- Work request
Write out, word for word, the part of the listing below that opens with the line containing "Ett vanligt tillvägagångssätt" and closes with the line containing "Ett första steg", keeping both of those lines and adding no others.

- Dataset extract
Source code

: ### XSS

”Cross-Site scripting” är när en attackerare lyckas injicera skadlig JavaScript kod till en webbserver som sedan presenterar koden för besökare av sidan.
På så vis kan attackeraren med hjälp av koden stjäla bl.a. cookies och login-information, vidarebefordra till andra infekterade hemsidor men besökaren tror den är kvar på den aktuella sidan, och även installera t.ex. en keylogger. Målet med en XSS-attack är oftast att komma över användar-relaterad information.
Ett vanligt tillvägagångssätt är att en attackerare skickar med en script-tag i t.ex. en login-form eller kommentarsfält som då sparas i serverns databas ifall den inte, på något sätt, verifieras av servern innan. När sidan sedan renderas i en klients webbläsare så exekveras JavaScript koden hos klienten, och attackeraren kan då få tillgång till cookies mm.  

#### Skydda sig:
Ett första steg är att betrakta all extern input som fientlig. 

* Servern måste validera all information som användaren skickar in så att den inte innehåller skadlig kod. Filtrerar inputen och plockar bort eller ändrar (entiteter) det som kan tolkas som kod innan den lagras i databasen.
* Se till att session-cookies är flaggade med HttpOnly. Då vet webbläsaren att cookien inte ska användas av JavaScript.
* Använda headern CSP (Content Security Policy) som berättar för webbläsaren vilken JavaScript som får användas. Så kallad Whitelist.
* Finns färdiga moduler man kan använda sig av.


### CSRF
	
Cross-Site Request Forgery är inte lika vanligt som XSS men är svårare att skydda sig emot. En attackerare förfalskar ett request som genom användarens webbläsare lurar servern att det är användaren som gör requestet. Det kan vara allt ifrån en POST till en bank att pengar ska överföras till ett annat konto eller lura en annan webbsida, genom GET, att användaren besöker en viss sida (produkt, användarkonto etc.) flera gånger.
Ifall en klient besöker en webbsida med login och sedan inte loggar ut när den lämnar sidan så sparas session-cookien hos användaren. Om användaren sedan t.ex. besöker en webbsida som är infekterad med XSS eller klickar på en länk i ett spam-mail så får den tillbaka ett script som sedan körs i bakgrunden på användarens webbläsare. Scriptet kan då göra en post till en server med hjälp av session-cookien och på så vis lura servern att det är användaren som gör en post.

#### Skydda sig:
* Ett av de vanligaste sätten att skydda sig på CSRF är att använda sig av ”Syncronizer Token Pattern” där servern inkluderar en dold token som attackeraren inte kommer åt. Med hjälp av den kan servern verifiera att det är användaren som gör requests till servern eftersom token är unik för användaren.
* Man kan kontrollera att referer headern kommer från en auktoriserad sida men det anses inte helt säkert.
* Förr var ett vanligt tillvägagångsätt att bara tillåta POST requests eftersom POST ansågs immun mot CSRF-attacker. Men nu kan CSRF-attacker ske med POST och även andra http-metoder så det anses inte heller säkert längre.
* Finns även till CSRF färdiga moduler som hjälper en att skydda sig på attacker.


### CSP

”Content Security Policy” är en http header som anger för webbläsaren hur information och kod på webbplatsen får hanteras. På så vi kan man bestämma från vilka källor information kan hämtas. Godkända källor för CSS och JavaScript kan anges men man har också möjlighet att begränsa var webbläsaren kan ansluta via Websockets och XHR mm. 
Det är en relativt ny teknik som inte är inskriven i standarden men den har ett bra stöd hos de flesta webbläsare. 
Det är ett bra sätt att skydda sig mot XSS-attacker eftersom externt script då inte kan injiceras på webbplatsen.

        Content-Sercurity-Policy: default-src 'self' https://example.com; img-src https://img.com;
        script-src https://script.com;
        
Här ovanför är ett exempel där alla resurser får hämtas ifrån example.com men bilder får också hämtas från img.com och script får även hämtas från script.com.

- Response box
Ett vanligt tillvägagångssätt är att en attackerare skickar med en script-tag i t.ex. en login-form eller kommentarsfält som då sparas i serverns databas ifall den inte, på något sätt, verifieras av servern innan. När sidan sedan renderas i en klients webbläsare så exekveras JavaScript koden hos klienten, och attackeraren kan då få tillgång till cookies mm.  

#### Skydda sig:
Ett första steg är att betrakta all extern input som fientlig. 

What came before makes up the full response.